Happy Halloween

October 29, 2013

Children absolutely love Halloween — probably almost as much as Christmas and their birthday. After all, when else can they dress up as their favorite princess, crime-fighter or ghoul and get a bag full of goodies?

Most children will participate in school, church or community Halloween events this week, but some will also opt for the old-fashioned, door-to-door trick-or-treating — and that requires some observation of safety for both children and parents.

Since a majority of children who are dressing up to go door-to-door are 12 years old and under, they should not be allowed to go trick-or-treating alone. At least one parent or guardian should accompany a group of youngsters.

And everyone is urged to follow the times and curfews set by each town.

Other safety tips include:

— Make sure costumes do not inhibit movement, breathing or sight.

— Make sure each costume can be seen, even in the dark.

— If it is chilly out, be sure to dress your child warmly.

— Always have a working flashlight available.

— Be vigilant when crossing streets, especially in the twilight hours.

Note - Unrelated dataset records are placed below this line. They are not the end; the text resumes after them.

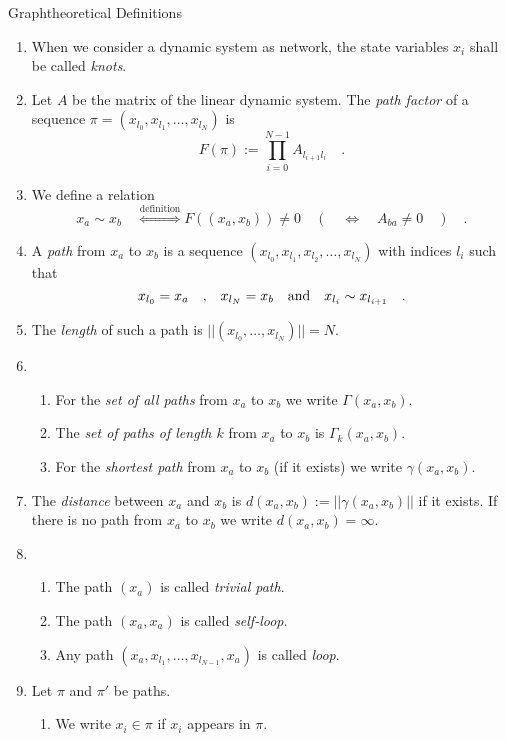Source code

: \begin{definition}{Graphtheoretical Definitions}{}
\begin{enumerate}
	\item
	When we consider a dynamic system as network, the state variables $x_i$ shall be called 
	\textit{knots}.
	\item	
	Let $A$ be the matrix of the linear dynamic system. The \textit{path factor} of a 
	sequence $\pi=(x_{l_0},x_{l_1},\ldots,x_{l_N})$ is
	\begin{equation}
		F(\pi):=\prod\limits_{i=0}^{N-1} A_{l_{i+1}l_i} \quad . 
	\end{equation}
	\item
	We define a relation
	\begin{equation}
	x_a \sim x_b \quad \overset{ { \text{definition} } }{ \Longleftrightarrow } 
	F( (x_a,x_b) )\neq 0  \quad \left( \quad \Longleftrightarrow \quad A_{ba} \neq 0 \quad 
	\right)\quad .
	\end{equation}
	\item
	A \textit{path} from $x_a$ to $x_b$ is a sequence $(x_{l_0},x_{l_1},x_{l_2},
	\ldots,x_{l_N})$ with indices $l_i$ such that 
	\begin{equation}
	x_{l_0} = x_a \quad \text{,} \quad x_{l_N} = x_b \quad \text{and} \quad x_{l_i} \sim x_{l_{i+1}}	\quad .
	\end{equation}
	\item
	The \textit{length} of such a path is $||(x_{l_0},\ldots, x_{l_N} )||=N$. 
	\item	
	\begin{enumerate}
	\item
	For the \textit{set of all paths} from $x_a$ to $x_b$ we write $\Gamma(x_a,x_b)$.
	\item
	The \textit{set of paths of length $k$} from $x_a$ to $x_b$ is $\Gamma_k(x_a,x_b)$.
	\item
	For the \textit{shortest path} from $x_a$ to $x_b$ (if it exists) we write 
	$\gamma(x_a,x_b)$.
	\end{enumerate}
	\item
	The \textit{distance} between $x_a$ and $x_b$ is $d(x_a,x_b):=||\gamma(x_a,x_b)||$ if 	
	it exists. If there is no path from $x_a$ to $x_b$ we write $d(x_a,x_b)=\infty$.
	\item
	 \begin{enumerate}
	\item		
	The path $(x_a)$ is called \textit{trivial path}. 
	\item	
	The path $(x_a,x_a)$ is called \textit{self-loop}. 
	\item	
	Any path $(x_a,x_{l_1},\ldots,x_{l_{N-1}},x_a)$ is called 
	\textit{loop}. 
	\end{enumerate}
	\item	
	Let $\pi$ and $\pi'$ be paths. 
	\begin{enumerate} \item
	We write $x_i\in\pi$ if $x_i$ appears in $\pi$.
	\end{enumerate}
\end{enumerate}	
\end{definition}


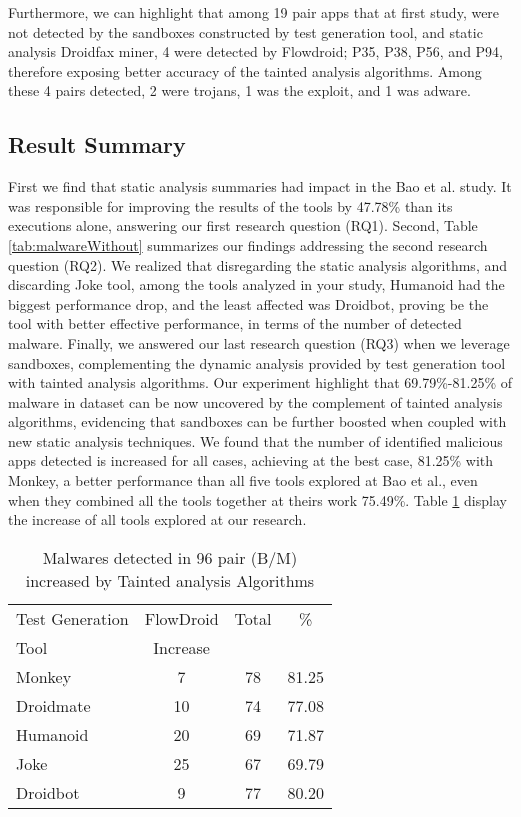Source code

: Furthermore, we can highlight that among 19 pair apps that at first study, were not detected by the sandboxes constructed by test generation tool, and static analysis Droidfax miner, 4 were detected by Flowdroid; P35, P38, P56, and P94, therefore exposing better accuracy of the tainted analysis algorithms. Among these 4 pairs detected, 2 were trojans, 1 was the exploit, and 1 was adware.

\subsection{Result Summary}

First we find that static analysis summaries had impact in the Bao et al. study. It was responsible for improving the results of the tools by 47.78\% than its executions alone, answering our first research question (RQ1). Second, Table \ref{tab:malwareWithout} summarizes our findings addressing the second research question (RQ2). We realized that disregarding the static analysis algorithms, and discarding Joke tool, among the tools analyzed in your study, Humanoid had the biggest performance drop, and the least affected was Droidbot, proving be the tool with better effective performance, in terms of the number of detected malware. Finally, we answered our last research question (RQ3) when we leverage sandboxes, complementing the dynamic analysis provided by test generation tool with tainted analysis algorithms. Our experiment highlight that 69.79\%-81.25\% of malware in dataset can be now uncovered by the complement of tainted analysis algorithms, evidencing that 
sandboxes can be further boosted when coupled with new static analysis techniques. We found that the number of identified malicious apps detected is increased for all cases, achieving at the best case, 81.25\% with Monkey, a better performance than all five tools explored at Bao et al., even when they combined all the tools together at theirs work 75.49\%. Table \ref{tab:tanted} display the increase of all tools explored at our research.

\begin{table}[ht]
\centering
\begin{tabular}{lccc}\toprule
 Test Generation & FlowDroid & Total & \%\\
 Tool & Increase  &  & \\ \midrule
 Monkey & 7 & 78 & 81.25\\
 Droidmate & 10 &  74 & 77.08 \\
 Humanoid & 20 & 69 & 71.87  \\
 Joke & 25 & 67 & 69.79 \\
 Droidbot & 9 & 77 & 80.20  \\\midrule
 
\end{tabular} 
\caption{Malwares detected in 96 pair (B/M) increased by Tainted analysis Algorithms}
\label{tab:tanted}
\end{table}



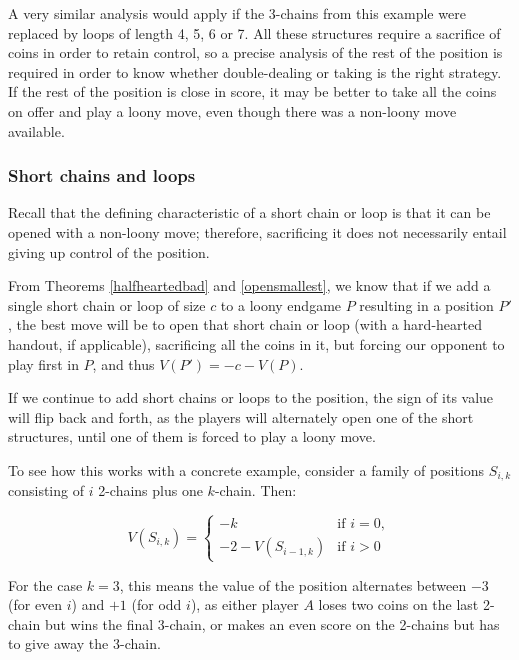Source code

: \documentclass[a4paper,twocolumn]{article}
\begin{document}
A very similar analysis would apply if the 3-chains from this example
were replaced by loops of length 4, 5, 6 or 7. All these structures
require a sacrifice of coins in order to retain control, so a precise
analysis of the rest of the position is required in order to know
whether double-dealing or taking is the right strategy. If the rest of
the position is close in score, it may be better to take all the coins
on offer and play a loony move, even though there was a non-loony move
available.

\subsubsection{Short chains and loops}

Recall that the defining characteristic of a short chain or loop is
that it can be opened with a non-loony move; therefore, sacrificing it
does not necessarily entail giving up control of the position.

From Theorems \ref{halfheartedbad} and \ref{opensmallest}, we know
that if we add a single short chain or loop of size $c$ to a loony
endgame $P$ resulting in a position $P'$, the best move will be to
open that short chain or loop (with a hard-hearted handout, if
applicable), sacrificing all the coins in it, but forcing our opponent
to play first in $P$, and thus $V(P') = -c-V(P)$.

If we continue to add short chains or loops to the position, the sign
of its value will flip back and forth, as the players will alternately
open one of the short structures, until one of them is forced to play
a loony move.

To see how this works with a concrete example, consider a family of
positions $S_{i,k}$ consisting of $i$ 2-chains plus one
$k$-chain. Then:

\begin{equation*}
  V(S_{i,k}) =
  \begin{cases}
    -k & \text{if } i = 0,\\
    -2-V(S_{i-1,k}) & \text{if } i > 0
  \end{cases}
\end{equation*}

For the case $k=3$, this means the value of the position alternates
between $-3$ (for even $i$) and $+1$ (for odd $i$), as either player
$A$ loses two coins on the last 2-chain but wins the final 3-chain, or
makes an even score on the 2-chains but has to give away the 3-chain.
\end{document}
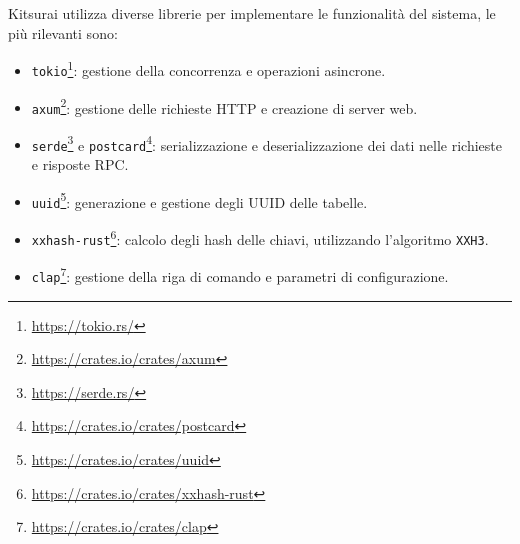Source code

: Kitsurai utilizza diverse librerie per implementare le funzionalità del sistema, le più rilevanti sono:
\begin{itemize}
    \item \texttt{tokio}\footnote{\url{https://tokio.rs/}}: gestione della concorrenza e operazioni asincrone.
    \item \texttt{axum}\footnote{\url{https://crates.io/crates/axum}}: gestione delle richieste HTTP e creazione di server web.
    \item \texttt{serde}\footnote{\url{https://serde.rs/}} e \texttt{postcard}\footnote{\url{https://crates.io/crates/postcard}}: serializzazione e deserializzazione dei dati nelle richieste e risposte RPC.
    \item \texttt{uuid}\footnote{\url{https://crates.io/crates/uuid}}: generazione e gestione degli UUID delle tabelle.
    \item \texttt{xxhash-rust}\footnote{\url{https://crates.io/crates/xxhash-rust}}: calcolo degli hash delle chiavi, utilizzando l'algoritmo \texttt{XXH3}.
    \item \texttt{clap}\footnote{\url{https://crates.io/crates/clap}}: gestione della riga di comando e parametri di configurazione.
\end{itemize}
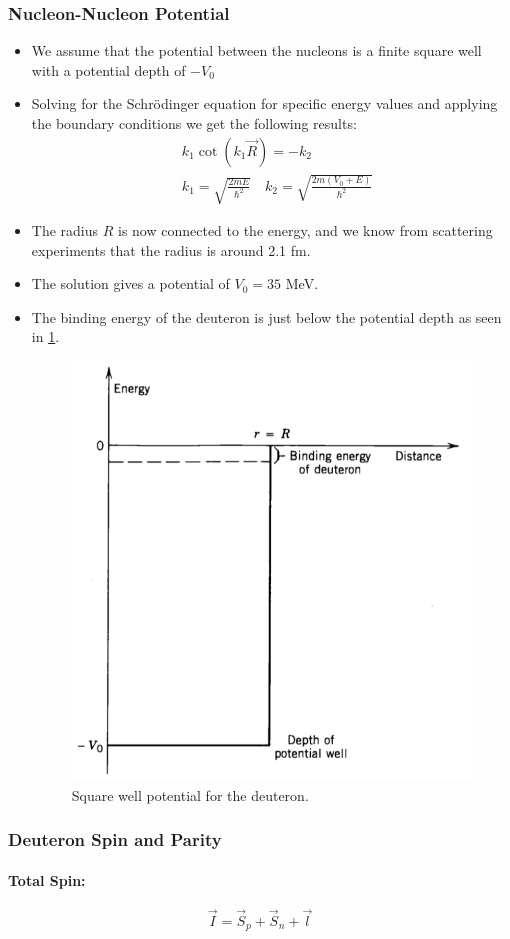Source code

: \documentclass{article}
\begin{document}
\subsubsection{Nucleon-Nucleon Potential}
\begin{itemize}
    \item We assume that the potential between the nucleons is a finite square well with a potential depth of $-V_0$
    \item Solving for the Schrödinger equation for specific energy values and applying the boundary conditions we get the following results:
    \begin{align}
    &k_1 \cot \left(k_1 \vec{R}\right) = -k_2 \\
    &k_1 = \sqrt{\frac{2mE}{\hbar^2}} \quad k_2 = \sqrt{\frac{2m\left(V_0 + E\right)}{\hbar^2}}
    \end{align}
    \item The radius $R$ is now connected to the energy, and we know from scattering experiments that the radius is around 2.1 fm.
    \item The solution gives a potential of $V_0 = 35$ MeV. 
    \item The binding energy of the deuteron is just below the potential depth as seen in \cref{fig: deuteron_potential}.
    \begin{figure}[h!]
    \centering
    \includegraphics[width = .5\textwidth]{deuteron_potential.png}
    \caption{Square well potential for the deuteron. }
    \label{fig: deuteron_potential}
    \end{figure}
\end{itemize}

\subsubsection{Deuteron Spin and Parity}
\paragraph{Total Spin:}
\begin{equation}
  \vec{I} = \vec{S}_p + \vec{S}_n + \vec{l}
\end{equation}
\end{document}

— Set specific neighborhood boundaries for trick-or-treating.

— Try to trick-or-treat in areas you know well.

— Set a firm curfew.

— Be sure your child does not enter any home, no matter what.

— Take along a cell phone.

— Do not let your child or part of the group become separated.

— Do not attempt to approach a dark house or one where a dog is present.

— Remind your trick-or-treaters not to eat anything given them until they get home.

— Once home, toss out any homemade or unwrapped items.

Halloween can be a lot of fun — for children and parents alike — but taking precautions are necessary. For more Halloween safety tips, simply Google the words “Halloween safety tips.”

And then, enjoy this hallowed holiday.